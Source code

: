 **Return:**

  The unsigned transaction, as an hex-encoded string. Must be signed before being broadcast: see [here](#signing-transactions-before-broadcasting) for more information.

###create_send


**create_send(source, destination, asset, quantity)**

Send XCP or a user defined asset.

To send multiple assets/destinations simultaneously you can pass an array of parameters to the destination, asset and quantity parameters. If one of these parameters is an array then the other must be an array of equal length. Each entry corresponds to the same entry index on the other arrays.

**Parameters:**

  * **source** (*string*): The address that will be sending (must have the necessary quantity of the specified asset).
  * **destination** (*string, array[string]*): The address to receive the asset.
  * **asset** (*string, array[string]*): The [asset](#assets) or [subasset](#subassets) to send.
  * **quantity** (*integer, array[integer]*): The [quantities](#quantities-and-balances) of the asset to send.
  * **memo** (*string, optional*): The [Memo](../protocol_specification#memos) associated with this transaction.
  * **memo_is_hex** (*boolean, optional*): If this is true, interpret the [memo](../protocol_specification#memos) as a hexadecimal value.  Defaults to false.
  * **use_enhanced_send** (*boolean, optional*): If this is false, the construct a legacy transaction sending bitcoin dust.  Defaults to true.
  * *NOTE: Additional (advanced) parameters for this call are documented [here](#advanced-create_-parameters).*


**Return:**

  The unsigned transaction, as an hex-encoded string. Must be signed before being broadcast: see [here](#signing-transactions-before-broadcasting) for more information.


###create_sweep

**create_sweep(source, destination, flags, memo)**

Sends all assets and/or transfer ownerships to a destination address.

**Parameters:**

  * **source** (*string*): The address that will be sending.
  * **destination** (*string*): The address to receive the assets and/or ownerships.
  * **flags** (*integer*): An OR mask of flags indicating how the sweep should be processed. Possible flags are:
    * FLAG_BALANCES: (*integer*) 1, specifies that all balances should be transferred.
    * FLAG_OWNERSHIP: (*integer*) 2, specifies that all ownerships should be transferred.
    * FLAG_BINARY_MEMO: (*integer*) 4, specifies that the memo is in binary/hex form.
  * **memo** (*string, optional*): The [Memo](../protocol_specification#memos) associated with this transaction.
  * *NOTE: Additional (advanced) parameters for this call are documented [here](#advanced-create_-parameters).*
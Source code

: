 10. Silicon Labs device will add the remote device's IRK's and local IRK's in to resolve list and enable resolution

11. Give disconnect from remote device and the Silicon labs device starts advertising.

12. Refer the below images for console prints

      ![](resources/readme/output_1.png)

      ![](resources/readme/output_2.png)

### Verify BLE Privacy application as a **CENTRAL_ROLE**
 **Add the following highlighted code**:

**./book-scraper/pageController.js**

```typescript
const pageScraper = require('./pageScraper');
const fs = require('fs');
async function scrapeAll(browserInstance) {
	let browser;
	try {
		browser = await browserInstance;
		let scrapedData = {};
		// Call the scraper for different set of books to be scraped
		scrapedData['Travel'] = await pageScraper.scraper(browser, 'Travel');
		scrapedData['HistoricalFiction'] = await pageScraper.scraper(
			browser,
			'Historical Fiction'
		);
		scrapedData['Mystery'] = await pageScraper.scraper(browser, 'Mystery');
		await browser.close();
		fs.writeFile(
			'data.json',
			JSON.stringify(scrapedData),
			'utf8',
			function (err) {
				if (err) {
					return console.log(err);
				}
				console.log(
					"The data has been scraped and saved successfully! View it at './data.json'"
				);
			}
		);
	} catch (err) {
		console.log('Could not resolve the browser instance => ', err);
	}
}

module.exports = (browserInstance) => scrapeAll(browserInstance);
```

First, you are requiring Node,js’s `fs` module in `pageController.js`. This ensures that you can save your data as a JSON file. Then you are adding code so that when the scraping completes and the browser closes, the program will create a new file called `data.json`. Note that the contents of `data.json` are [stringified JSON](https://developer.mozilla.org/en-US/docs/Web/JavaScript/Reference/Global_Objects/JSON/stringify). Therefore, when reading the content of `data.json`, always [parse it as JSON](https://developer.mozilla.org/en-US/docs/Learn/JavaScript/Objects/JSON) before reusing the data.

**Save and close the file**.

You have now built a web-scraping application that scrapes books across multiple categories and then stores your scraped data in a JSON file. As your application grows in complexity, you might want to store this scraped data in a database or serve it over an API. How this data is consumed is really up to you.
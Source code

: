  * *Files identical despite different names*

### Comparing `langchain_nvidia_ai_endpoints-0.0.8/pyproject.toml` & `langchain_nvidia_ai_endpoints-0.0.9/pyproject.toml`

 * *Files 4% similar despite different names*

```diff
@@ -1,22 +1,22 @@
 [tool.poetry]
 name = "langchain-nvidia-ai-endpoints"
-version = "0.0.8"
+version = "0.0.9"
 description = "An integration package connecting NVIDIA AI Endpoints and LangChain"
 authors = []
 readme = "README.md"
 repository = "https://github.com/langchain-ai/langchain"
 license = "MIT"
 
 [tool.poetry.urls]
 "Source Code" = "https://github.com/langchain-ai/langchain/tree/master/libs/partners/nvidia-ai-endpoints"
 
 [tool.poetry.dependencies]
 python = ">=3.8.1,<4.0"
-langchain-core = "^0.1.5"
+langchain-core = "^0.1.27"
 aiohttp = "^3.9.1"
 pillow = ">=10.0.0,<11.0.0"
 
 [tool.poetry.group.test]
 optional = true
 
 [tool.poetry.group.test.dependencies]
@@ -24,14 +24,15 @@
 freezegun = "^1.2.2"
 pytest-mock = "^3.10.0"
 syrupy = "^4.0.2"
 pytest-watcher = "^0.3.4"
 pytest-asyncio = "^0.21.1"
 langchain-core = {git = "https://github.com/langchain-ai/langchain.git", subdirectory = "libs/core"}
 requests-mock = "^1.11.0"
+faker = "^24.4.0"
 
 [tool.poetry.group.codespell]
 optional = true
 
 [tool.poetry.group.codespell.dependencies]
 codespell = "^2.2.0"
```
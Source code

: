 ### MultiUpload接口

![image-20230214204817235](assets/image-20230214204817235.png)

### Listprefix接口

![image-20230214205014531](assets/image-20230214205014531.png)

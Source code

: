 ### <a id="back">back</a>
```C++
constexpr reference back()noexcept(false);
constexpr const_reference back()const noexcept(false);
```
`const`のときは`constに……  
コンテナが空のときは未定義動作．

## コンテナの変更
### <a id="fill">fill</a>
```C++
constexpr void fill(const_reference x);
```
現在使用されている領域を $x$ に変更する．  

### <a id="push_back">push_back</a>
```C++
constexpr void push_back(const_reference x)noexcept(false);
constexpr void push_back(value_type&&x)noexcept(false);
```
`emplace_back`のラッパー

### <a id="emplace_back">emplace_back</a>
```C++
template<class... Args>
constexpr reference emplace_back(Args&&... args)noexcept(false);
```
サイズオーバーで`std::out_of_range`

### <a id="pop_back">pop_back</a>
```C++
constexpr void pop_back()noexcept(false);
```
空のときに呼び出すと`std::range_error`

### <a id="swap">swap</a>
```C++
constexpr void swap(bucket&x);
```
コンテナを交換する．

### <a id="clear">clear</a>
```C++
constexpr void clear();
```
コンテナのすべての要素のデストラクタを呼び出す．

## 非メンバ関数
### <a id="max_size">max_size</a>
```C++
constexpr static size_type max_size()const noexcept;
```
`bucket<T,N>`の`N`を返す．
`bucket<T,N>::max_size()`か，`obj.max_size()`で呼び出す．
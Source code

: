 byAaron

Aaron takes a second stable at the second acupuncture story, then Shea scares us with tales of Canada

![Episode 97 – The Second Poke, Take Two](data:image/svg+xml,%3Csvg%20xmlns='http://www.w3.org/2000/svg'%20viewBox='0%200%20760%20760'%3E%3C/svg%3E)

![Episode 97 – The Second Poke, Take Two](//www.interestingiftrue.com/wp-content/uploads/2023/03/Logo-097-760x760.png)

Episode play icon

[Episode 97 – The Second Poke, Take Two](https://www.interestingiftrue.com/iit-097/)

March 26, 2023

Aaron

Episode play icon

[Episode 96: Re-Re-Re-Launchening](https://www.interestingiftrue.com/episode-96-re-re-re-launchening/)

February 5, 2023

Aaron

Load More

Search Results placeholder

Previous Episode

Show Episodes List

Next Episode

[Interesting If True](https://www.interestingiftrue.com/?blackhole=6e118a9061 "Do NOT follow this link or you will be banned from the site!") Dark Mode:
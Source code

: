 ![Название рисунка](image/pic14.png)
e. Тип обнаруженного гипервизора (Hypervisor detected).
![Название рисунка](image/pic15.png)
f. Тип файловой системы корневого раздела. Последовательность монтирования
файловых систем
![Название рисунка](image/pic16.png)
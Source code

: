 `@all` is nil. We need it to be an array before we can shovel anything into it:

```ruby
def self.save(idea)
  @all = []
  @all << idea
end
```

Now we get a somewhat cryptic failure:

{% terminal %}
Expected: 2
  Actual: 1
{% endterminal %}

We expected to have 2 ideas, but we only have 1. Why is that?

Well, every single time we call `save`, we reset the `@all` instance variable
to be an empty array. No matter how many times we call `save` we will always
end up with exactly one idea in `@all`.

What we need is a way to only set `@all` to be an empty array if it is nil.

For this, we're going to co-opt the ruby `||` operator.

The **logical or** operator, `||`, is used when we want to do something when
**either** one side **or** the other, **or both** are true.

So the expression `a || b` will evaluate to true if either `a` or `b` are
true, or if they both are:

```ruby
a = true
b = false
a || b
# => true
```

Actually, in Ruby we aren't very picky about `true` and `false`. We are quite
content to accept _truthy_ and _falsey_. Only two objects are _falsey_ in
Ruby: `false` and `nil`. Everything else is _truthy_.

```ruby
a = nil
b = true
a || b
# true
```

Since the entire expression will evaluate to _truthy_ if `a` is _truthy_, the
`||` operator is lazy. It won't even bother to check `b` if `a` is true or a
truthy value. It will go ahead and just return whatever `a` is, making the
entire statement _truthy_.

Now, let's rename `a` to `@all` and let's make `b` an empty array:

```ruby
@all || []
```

########

* _TASK OBJECTIVE_
Filter the listing above so that only lines holding the word "swap" remain, and report those lines.

* _FINISHED TASK_
### <a id="swap">swap</a>
constexpr void swap(bucket&x);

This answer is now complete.